4
votes

I am trying to use ddply and summarise together from the plyr package but am having difficulty parsing through column names that keep changing...In my example i would like something that would parse in X1 programatically rather than hard coding in X1 into the ddply function.

setting up an example

require(xts)
require(plyr)
require(reshape2)
require(lubridate)
t <- xts(matrix(rnorm(10000),ncol=10), Sys.Date()-1000:1)
t.df <- data.frame(coredata(t))
t.df <- cbind(day=wday(index(t), label=TRUE, abbr=TRUE), t.df)
t.df.l <- melt(t.df, id.vars=c("day",colnames(t.df)[2]), measure.vars=colnames(t.df)[3:ncol(t.df)])

This is the bit im am struggling with....

cor.vars <- ddply(t.df.l, c("day","variable"), summarise, cor(X1, value))

i do not want to use the term X1 and would like to use something like

cor.vars <- ddply(t.df.l, c("day","variable"), summarise, cor(colnames(t.df)[2], value))

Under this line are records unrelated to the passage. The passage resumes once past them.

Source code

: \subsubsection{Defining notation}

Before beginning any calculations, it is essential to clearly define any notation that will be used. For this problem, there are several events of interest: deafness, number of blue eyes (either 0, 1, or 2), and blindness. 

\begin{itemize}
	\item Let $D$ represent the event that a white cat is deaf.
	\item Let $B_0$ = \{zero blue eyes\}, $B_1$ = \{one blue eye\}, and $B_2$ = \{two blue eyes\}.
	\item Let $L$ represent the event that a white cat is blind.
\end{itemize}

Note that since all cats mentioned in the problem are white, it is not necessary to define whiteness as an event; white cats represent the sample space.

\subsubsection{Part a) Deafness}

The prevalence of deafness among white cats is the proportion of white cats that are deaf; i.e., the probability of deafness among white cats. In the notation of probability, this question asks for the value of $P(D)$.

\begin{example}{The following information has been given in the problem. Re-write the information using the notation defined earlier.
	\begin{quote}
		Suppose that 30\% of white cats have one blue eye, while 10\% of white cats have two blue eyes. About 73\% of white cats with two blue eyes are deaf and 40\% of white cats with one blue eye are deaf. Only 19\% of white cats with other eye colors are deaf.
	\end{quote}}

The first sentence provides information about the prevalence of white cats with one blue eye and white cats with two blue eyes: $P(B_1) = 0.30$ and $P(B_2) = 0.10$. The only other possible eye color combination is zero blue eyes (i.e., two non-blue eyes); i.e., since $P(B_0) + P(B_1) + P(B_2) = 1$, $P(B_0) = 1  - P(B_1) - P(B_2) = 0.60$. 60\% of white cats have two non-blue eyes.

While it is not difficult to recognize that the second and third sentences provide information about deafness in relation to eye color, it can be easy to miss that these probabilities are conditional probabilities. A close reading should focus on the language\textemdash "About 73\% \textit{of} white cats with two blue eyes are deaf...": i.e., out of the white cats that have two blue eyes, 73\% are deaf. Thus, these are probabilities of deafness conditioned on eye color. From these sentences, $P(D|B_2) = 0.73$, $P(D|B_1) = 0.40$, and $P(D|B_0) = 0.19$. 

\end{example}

but that comes up with the error: Error in cor(colnames(t.df)[2], value) : 'x' must be numeric

I also tried various other combos that parse in the vector values for the x argument in cor...but for some reason none of them seem to work...

any ideas?

1
Can you please make your example reproducible? I still get errors after loading the plyr, reshape2 and xts packages.flodel
added in the libridate package...as a required library...h.l.m

1 Answers

5
votes

Although this is probably not the intended usage for summarize and there must be much better approaches to your problem, the direct answer to your question is to use get:

ddply(t.df.l, c("day","variable"), summarise, cor(get(colnames(t.df)[2]), value))

Edit: here is for example one approach that is in my opinion better suited to your problem:

ddply(t.df.l, c("day", "variable"), function(x)cor(x["X1"], x["value"]))

Above, "X1" can be also replaced by 2 or the name of a variable holding "X1", etc. It depends how you want to programmatically access the column.